Its armed affiliate, the YPG, controls swathes of northern Syria where Kurdish-led local administrations have been set up.
They are allied to the United States as the core of the Syrian Defence Forces (SDF) that, with U.S. air support and ground advisers, drove Islamic State from much of northern Syria and captured the militants’ de facto capital Raqqa last month.
The main rebel groups fighting to overthrow President Bashar al-Assad are planning to boycott the Nov. 18 peace congress in Sochi, which Moscow says will focus on a new constitution.
But attendance by the PYD could be important if it yields steps towards rapprochement between the Russian-backed government and the U.S.-backed Kurds, which between them now control most of the country.
KURDS, GOVERNMENT AVOID CLASHES
The Kurds and the government have largely avoided fighting each other during the multi-sided civil war, with both concentrating instead on fighting other enemies such as Islamic State and Arab rebels hostile to both Assad and the YPG.
The PYD says it is not fighting to win independence, but to ensure any post-war constitution gives autonomy to regions.
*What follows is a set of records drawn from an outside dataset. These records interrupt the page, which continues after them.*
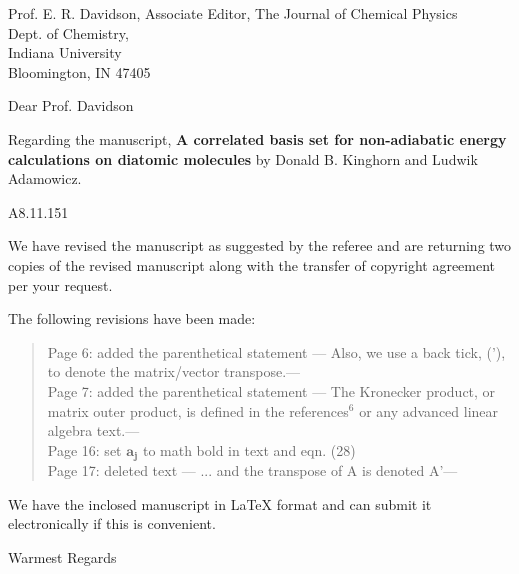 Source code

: \documentclass{letter}
\begin{document}
\begin{letter}{Prof. E. R. Davidson, Associate Editor, The Journal of Chemical Physics\\
               Dept. of Chemistry,\\
               Indiana University\\
               Bloomington, IN 47405}      

\opening{Dear Prof. Davidson}
Regarding the manuscript, \textbf{A correlated basis set for
non-adiabatic energy calculations on diatomic molecules }
by Donald B. Kinghorn and Ludwik Adamowicz. 

A8.11.151

We have revised the manuscript as suggested by the referee and are returning
two copies of the revised manuscript along with the transfer of copyright
agreement per your request.

The following revisions have been made:
\begin{quote}
  Page 6: added the parenthetical statement --- 
  Also, we use a back tick, ('), to denote the matrix/vector transpose.---\\
  Page 7: added the parenthetical statement --- The Kronecker product, or 
  matrix outer product, is defined in the references$^{6}$ or any
  advanced linear algebra text.---\\
  Page 16: set $\mathbf{a_{j}}$ to math bold in text and eqn. (28)\\
  Page 17: deleted text --- ... and the transpose of A is denoted A'---
\end{quote}

We have the inclosed manuscript in LaTeX format and can submit it electronically if this is convenient.


\closing{Warmest Regards}

\end{letter}
\end{document}

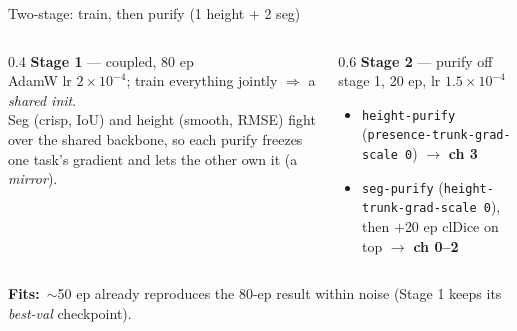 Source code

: \documentclass[aspectratio=169,11pt]{beamer}
\newcommand{\fit}{\textcolor{cHead}{\textbf{Fits:}}\ }
\newcommand{\code}[1]{\texttt{\small #1}}
\begin{document}
\begin{frame}{Two-stage: train, then purify (1 height + 2 seg)}
  \vspace{-0.3em}
  \begin{center}
  \end{center}
  \vspace{-0.9em}
  \begin{columns}[T]
    \begin{column}{0.4\textwidth}
      \textbf{\textcolor{cHead}{Stage 1}} --- coupled, 80 ep\\
      \footnotesize AdamW lr $2{\times}10^{-4}$; train everything jointly
      $\Rightarrow$ a \emph{shared init}.\\[3pt]
      Seg (crisp, IoU) and height (smooth, RMSE) fight over the shared backbone, so
      each purify freezes one task's gradient and lets the other own it (a \emph{mirror}).
    \end{column}
    \begin{column}{0.6\textwidth}
      \textbf{\textcolor{cHead}{Stage 2}} --- purify off stage 1, 20 ep, lr $1.5{\times}10^{-4}$\\
      \footnotesize
      \begin{itemize}\scriptsize
        \item \code{height-purify} (\code{presence-trunk-grad-scale 0}) $\to$ \textbf{ch 3}
        \item \code{seg-purify} (\code{height-trunk-grad-scale 0}), then $+$20 ep clDice
          on top $\to$ \textbf{ch 0--2}
      \end{itemize}
    \end{column}
  \end{columns}
  \vspace{0.2em}
  {\footnotesize \fit $\sim$50 ep already reproduces the 80-ep result within noise
   (Stage 1 keeps its \emph{best-val} checkpoint).}
\end{frame}
\end{document}
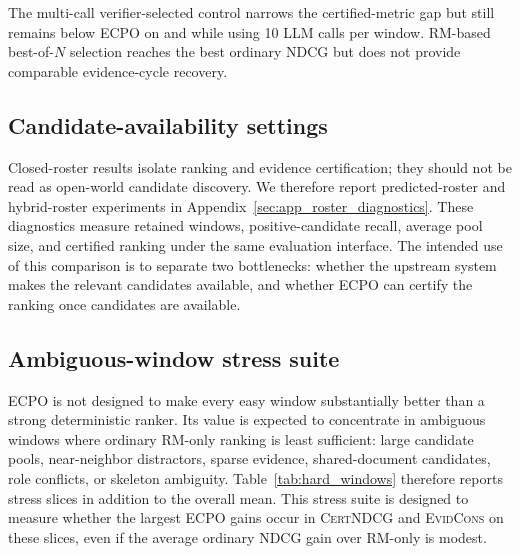 \documentclass{article}
\newcommand{\CertNDCG}{\textsc{CertNDCG}}
\newcommand{\EvidCons}{\textsc{EvidCons}}
\begin{document}
The multi-call verifier-selected control narrows the certified-metric gap but still remains below ECPO on  and  while using 10 LLM calls per window. RM-based best-of-$N$ selection reaches the best ordinary NDCG but does not provide comparable evidence-cycle recovery.

\subsection{Candidate-availability settings}
\label{sec:exp_rosters}
Closed-roster results isolate ranking and evidence certification; they should not be read as open-world candidate discovery. We therefore report predicted-roster and hybrid-roster experiments in Appendix~\ref{sec:app_roster_diagnostics}. These diagnostics measure retained windows, positive-candidate recall, average pool size, and certified ranking under the same evaluation interface. The intended use of this comparison is to separate two bottlenecks: whether the upstream system makes the relevant candidates available, and whether ECPO can certify the ranking once candidates are available.

\subsection{Ambiguous-window stress suite}
\label{sec:exp_hard_windows}
ECPO is not designed to make every easy window substantially better than a strong deterministic ranker. Its value is expected to concentrate in ambiguous windows where ordinary RM-only ranking is least sufficient: large candidate pools, near-neighbor distractors, sparse evidence, shared-document candidates, role conflicts, or skeleton ambiguity. Table~\ref{tab:hard_windows} therefore reports stress slices in addition to the overall mean. This stress suite is designed to measure whether the largest ECPO gains occur in \CertNDCG{} and \EvidCons{} on these slices, even if the average ordinary NDCG gain over RM-only is modest.
\end{document}
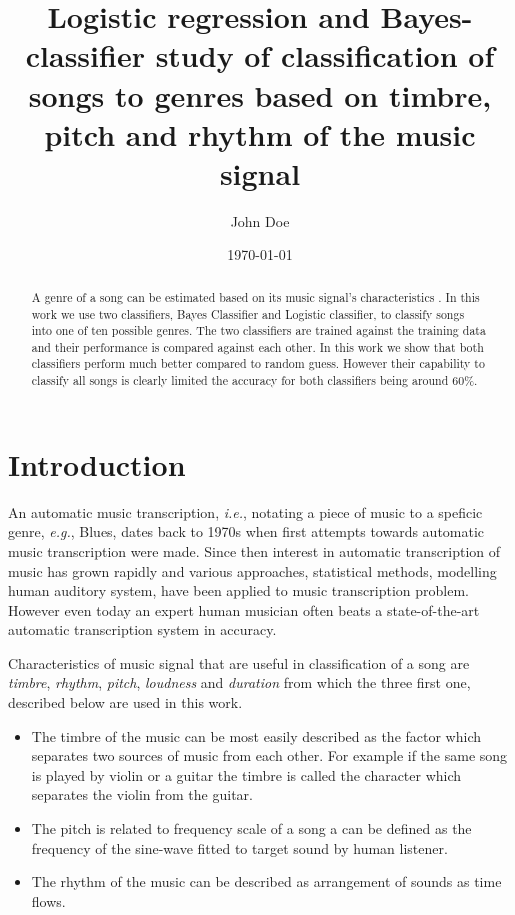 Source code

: \documentclass[aps,prb,10pt,twocolumn,groupedaddress]{revtex4-1}
\begin{document}
\title{Logistic regression and Bayes-classifier study of classification of
  songs to genres based on timbre, pitch and rhythm of the music signal }
\date{\today}
\author{John Doe}

\begin{abstract}
  A genre of a song can be estimated based on its music signal's
  characteristics . In this work we use two classifiers, Bayes Classifier
  and Logistic classifier, to classify songs into one of ten possible genres. The
  two classifiers are trained against the training data and their performance is
  compared against each other. In this work we show that both classifiers
  perform much better compared to random guess. However their capability to
  classify all songs is clearly limited the accuracy for both classifiers being
  around 60\%.
\end{abstract}

\maketitle

\section{Introduction}
An automatic music transcription, \textit{i.e.}, notating a piece of music to
a speficic genre, \textit{e.g.}, Blues, dates back to 1970s when first attempts
towards automatic music transcription were made\cite{musictranscription}. Since
then interest in
automatic transcription of music has grown rapidly and various approaches,
statistical methods, modelling human auditory system, have been applied to
music transcription problem. However even today an expert human musician often
beats a state-of-the-art automatic transcription system in accuracy.

Characteristics of music signal that are useful in classification of a song
are \textit{timbre}, \textit{rhythm}, \textit{pitch}, \textit{loudness} and
\textit{duration}\cite{musictranscription} from which the three first one,
described below are used in this work.
\begin{itemize}  
\item The timbre of the music can be most easily described as the factor
  which separates two sources of music from each other. For example if the same
  song is played by violin or a guitar the timbre is called the character which
  separates the violin from the guitar.
\item The pitch is related to frequency scale of a song a can be defined as the
  frequency of the sine-wave fitted to target sound by human listener.
\item The rhythm of the music can be described as arrangement of sounds as time
  flows.
\end{itemize}
\end{document}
In September, its administrations held the first part of a three-phase election that will conclude in January with the establishment of a parliament.
Syria’s foreign minister said in September that Kurdish autonomy demands were negotiable. But Damascus recently toughened its stance, declaring on Sunday that Raqqa was under SDF “occupation” and the city would only be considered liberated once the Syrian army recovered it.
Hasan said this showed Damascus was “moving away from the democratic solution” and returning to its old stance “that there is no revolutionary movement in Syria and that the pre-2011 Syria can be recreated”.
“This vision is counter to reality and stands against the democratic solution,” said Hasan, who was elected to his post in September, replacing Saleh Muslim.
He added that solving the crisis required a three-year period of political transition. Hasan did not respond to a question of whether the PYD would seek Assad’s removal from office, the core demand of the Syrian opposition.
The YPG has previously said it would have “no problem with the regime” if Kurdish rights were guaranteed.
The invitation to Sochi marks the first time the Syrian Kurds have been asked to attend a major peace conference. The PYD has been left out of diplomacy in line with the wishes of Turkey, which views it as an offshoot of the Kurdistan Workers’ Party that has fought a decades-long insurgency in Turkey.
Hasan said “the broad lines and fundamental elements that guarantee the solution” should be agreed ahead of time, otherwise the congress would amount to “a media carnival”.